When you reach the line with "[上一页(建造者模式)](." in the listing below, transcribe it and each line after it up to and including the line with "[下一页(适配器模式)](.", exactly and with nothing else.

=== Begin Enclosure ===

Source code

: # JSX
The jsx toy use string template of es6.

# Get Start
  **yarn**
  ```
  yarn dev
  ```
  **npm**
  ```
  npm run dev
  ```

=== End Enclosure ===
=== Begin Enclosure ===

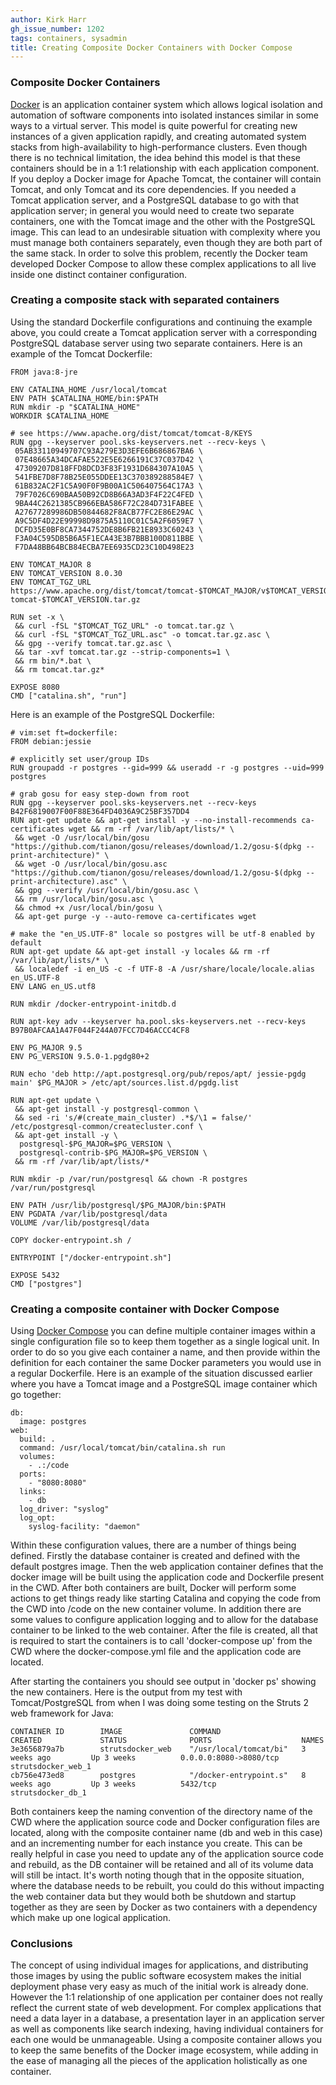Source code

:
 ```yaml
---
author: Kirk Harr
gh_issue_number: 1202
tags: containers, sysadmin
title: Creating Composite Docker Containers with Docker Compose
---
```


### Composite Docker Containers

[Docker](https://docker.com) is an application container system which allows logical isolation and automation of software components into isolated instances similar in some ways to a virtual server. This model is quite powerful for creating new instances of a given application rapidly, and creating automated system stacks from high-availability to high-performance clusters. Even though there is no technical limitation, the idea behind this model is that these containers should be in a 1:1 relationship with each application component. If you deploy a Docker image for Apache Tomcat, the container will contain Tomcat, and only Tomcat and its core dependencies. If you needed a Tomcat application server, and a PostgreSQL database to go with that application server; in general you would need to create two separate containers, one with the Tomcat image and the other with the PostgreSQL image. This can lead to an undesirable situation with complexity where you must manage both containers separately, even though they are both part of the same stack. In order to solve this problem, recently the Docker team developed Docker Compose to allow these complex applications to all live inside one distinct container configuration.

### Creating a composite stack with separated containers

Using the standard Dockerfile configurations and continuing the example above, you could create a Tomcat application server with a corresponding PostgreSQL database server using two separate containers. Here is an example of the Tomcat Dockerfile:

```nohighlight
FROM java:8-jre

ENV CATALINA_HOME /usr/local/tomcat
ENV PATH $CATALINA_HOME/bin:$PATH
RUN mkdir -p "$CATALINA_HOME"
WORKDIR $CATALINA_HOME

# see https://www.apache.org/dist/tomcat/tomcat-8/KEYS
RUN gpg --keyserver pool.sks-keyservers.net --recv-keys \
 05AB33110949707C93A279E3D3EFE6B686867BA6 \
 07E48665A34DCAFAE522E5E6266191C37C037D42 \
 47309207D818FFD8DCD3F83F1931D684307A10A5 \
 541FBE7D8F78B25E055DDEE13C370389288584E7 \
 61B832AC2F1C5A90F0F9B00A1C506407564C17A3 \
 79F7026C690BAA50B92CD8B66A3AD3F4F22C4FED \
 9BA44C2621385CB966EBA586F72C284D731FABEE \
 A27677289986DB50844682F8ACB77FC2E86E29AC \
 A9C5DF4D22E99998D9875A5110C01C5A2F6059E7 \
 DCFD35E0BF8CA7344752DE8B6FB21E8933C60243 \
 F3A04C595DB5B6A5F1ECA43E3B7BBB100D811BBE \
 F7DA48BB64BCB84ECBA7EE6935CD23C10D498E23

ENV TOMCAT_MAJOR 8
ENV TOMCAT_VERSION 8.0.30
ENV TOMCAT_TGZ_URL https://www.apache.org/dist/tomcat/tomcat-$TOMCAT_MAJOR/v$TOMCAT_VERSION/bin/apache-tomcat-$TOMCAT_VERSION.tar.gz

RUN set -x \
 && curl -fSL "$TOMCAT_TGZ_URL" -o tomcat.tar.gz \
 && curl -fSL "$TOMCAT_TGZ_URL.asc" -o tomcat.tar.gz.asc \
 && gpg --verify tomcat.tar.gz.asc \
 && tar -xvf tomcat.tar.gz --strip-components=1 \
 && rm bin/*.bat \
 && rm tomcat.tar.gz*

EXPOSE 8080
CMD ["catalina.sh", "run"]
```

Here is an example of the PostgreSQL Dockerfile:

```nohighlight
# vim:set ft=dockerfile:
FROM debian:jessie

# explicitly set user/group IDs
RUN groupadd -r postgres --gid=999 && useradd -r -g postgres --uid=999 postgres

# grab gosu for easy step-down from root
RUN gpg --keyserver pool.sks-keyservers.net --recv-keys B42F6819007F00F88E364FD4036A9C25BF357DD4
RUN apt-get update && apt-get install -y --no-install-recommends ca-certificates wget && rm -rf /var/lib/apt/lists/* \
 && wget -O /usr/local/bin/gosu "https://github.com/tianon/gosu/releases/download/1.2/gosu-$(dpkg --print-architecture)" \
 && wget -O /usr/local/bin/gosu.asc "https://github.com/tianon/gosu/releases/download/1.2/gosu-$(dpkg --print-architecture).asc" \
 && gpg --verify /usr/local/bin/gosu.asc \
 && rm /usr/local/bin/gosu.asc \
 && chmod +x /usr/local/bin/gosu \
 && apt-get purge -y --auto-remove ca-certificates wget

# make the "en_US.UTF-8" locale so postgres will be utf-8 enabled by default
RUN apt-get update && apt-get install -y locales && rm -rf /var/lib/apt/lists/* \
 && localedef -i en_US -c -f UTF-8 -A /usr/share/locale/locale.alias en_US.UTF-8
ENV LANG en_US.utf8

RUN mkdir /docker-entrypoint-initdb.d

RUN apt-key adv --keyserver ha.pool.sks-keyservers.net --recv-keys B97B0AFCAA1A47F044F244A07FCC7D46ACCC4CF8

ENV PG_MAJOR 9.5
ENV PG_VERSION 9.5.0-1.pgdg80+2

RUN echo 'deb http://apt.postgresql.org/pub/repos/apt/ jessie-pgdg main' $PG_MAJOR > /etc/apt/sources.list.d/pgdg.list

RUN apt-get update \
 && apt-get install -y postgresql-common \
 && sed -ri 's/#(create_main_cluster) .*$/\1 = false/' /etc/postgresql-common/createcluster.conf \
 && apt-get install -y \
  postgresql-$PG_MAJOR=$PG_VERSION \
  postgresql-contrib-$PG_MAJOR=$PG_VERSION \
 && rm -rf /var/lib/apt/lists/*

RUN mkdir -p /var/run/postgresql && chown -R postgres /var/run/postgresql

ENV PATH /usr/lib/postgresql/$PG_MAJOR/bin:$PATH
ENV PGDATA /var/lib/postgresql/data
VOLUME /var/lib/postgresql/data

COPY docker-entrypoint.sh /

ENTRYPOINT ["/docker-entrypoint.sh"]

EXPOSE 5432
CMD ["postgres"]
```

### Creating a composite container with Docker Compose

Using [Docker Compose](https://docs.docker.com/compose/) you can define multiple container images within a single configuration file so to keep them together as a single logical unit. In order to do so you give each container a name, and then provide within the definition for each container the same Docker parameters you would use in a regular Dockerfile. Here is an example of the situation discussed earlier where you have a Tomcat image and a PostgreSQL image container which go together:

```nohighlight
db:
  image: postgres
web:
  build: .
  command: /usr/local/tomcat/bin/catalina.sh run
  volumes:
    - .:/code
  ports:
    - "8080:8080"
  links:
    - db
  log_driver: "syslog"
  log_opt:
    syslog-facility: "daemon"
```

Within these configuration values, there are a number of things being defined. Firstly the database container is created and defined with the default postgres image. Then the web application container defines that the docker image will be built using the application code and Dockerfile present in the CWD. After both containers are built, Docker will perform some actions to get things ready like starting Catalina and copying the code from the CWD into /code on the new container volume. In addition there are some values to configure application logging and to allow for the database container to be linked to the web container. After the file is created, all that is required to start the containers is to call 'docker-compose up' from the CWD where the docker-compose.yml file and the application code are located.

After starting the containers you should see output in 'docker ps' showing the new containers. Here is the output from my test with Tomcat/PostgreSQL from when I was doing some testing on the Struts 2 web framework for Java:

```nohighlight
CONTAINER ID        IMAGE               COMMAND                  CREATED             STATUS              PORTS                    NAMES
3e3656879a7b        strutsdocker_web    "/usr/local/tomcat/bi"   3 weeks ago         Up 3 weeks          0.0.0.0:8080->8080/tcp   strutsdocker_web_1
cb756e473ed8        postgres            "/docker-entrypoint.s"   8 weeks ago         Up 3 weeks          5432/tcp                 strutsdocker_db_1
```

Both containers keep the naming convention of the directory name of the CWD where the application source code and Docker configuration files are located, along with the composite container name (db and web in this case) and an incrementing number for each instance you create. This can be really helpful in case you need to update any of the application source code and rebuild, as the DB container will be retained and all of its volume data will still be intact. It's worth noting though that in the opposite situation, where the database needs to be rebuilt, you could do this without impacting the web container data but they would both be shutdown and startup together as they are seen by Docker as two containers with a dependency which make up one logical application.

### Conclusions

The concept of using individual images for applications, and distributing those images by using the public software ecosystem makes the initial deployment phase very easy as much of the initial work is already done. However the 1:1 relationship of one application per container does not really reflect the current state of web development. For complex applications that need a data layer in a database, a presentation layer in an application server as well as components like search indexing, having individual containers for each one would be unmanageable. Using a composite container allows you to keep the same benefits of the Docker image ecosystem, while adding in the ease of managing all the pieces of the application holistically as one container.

=== End Enclosure ===
=== Begin Enclosure ===

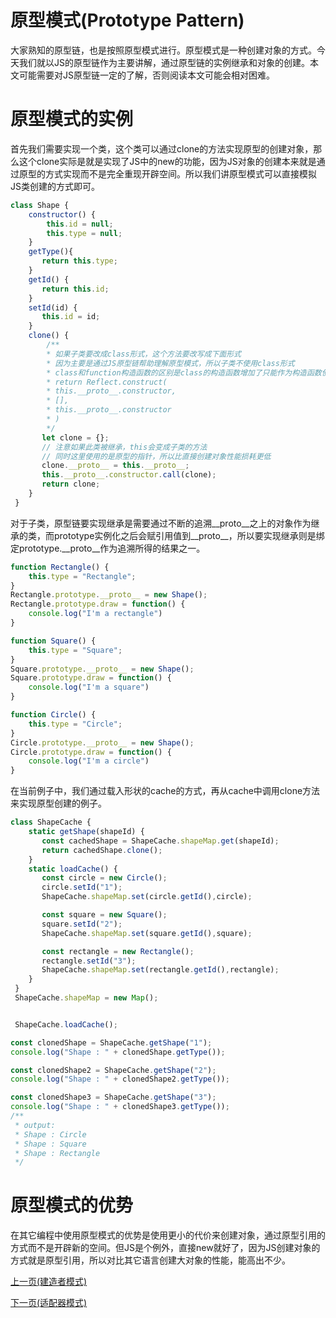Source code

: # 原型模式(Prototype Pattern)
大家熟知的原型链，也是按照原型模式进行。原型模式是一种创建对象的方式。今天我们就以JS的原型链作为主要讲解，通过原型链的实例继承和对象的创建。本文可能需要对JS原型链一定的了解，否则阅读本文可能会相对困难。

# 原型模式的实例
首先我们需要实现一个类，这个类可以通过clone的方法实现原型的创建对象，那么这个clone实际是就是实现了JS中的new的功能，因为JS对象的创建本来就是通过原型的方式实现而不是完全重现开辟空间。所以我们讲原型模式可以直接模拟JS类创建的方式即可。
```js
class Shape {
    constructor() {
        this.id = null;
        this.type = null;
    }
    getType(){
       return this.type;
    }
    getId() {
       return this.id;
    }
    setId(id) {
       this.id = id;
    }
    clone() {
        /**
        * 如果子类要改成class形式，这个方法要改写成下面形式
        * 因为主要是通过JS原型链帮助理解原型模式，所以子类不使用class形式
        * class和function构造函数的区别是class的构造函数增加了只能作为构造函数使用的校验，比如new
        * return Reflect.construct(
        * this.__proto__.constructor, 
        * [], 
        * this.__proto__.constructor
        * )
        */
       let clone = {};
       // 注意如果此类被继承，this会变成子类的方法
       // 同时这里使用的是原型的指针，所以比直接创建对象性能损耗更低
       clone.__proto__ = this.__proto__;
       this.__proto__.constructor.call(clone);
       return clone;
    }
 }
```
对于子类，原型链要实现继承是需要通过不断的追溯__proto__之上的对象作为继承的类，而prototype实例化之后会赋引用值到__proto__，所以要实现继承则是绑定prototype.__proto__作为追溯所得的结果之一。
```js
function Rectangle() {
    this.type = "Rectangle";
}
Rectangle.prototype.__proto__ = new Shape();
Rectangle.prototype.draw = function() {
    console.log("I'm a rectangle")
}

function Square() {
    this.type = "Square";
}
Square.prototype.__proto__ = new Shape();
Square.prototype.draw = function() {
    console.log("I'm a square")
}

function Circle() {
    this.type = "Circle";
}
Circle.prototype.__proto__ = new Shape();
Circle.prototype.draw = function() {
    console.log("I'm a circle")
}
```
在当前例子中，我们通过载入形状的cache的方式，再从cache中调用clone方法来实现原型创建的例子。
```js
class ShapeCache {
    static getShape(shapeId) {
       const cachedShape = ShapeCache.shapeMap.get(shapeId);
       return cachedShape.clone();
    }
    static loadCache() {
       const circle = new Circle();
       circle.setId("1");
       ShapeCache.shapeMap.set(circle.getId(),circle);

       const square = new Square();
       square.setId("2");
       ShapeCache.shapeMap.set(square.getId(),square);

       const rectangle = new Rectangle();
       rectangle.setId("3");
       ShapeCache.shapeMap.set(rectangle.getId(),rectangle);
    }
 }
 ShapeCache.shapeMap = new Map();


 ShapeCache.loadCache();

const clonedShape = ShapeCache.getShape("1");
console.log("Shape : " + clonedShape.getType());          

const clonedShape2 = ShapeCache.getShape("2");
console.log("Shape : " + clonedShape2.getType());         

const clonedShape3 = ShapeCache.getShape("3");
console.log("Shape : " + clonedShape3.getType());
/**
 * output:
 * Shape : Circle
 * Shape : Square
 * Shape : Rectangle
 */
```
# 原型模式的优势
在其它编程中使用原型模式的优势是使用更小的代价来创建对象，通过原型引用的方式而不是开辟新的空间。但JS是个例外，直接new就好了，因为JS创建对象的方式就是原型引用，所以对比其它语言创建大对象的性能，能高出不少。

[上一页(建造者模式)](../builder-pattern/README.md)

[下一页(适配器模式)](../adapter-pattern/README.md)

=== End Enclosure ===

Answer box
[上一页(建造者模式)](../builder-pattern/README.md)

[下一页(适配器模式)](../adapter-pattern/README.md)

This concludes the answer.